Paul Goble
Staunton, June 10 – Many people have questioned why Vladimir Putin decided to invade Ukraine this year, with many suggesting that his advancing age led him to decide that he needed to do something dramatic to cement his place in Russian history. That may have been a factor, but it certainly wasn’t the most important one, Aleksey Levinson says.
Instead, the Levada Center sociologist says, the Kremlin leader became convinced that the West’s turn toward green energy in response to climate change would eliminate the power Russia’s oil and gas exports gave him over European and other countries and that he needed to take geopolitical action (meduza.io/feature/2022/06/10/pochemu-kreml-schitaet-voynu-v-ukraine-pravilnym-resheniem-nesmotrya-ni-na-chto).
Putin felt, Levinson continues, that any drive to achieve geopolitical hegemony was a now or never situation. Europe was only beginning its move toward green energy, and the US, lagging behind in this, has in his opinion a weak leader who will not be able to make significant changes in economic arrangements.
According to the sociologist, “the green transition over the course of one to three decades threatens Russia with the loss of the placed it has occupied in the world.

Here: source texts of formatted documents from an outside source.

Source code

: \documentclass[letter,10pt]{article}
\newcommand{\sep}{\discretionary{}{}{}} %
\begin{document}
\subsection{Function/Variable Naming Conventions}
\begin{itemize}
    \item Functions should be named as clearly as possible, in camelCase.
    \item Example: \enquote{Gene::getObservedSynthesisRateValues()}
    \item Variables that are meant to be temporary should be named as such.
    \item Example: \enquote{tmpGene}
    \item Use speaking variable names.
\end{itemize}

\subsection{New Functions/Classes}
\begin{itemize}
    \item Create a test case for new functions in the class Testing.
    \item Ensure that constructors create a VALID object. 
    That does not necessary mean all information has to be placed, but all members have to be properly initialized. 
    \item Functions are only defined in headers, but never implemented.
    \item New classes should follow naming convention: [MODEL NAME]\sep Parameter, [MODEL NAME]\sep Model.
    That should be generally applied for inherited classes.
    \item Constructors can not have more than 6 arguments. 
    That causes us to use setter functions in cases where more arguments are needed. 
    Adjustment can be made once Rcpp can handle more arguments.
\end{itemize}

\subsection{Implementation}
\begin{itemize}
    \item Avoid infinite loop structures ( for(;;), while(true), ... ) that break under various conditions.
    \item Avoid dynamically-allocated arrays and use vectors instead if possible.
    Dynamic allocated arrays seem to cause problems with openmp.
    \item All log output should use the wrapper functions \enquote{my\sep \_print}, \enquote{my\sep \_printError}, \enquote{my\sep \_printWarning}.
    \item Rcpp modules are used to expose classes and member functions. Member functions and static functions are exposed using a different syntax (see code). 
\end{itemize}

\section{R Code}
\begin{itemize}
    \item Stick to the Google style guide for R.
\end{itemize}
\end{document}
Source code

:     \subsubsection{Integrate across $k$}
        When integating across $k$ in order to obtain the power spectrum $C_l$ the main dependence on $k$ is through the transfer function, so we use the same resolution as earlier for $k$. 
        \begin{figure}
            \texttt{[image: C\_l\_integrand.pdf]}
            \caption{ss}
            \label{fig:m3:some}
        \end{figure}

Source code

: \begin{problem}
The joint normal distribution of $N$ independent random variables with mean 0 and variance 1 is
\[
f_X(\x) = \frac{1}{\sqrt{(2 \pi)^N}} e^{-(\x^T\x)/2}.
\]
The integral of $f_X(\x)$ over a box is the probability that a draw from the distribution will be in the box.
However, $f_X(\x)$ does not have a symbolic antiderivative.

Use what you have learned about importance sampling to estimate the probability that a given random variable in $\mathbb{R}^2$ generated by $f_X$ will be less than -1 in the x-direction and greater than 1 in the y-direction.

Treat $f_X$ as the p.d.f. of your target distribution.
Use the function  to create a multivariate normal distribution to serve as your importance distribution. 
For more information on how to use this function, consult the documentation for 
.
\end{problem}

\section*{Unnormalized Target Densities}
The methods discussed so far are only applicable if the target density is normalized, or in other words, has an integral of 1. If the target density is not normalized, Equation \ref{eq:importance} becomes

And it threatens the present rulers and their successors because of the loss of their oil and gas revenues of their ability to rule the country.”
Given that prospect and also that Ukraine may succeed in integrating into Europe, Putin and those around him attacked Ukraine as the only means available of defending Russia’s position in the world and their own position in Russia, two things that for the moment at least Russians as a nation support as well.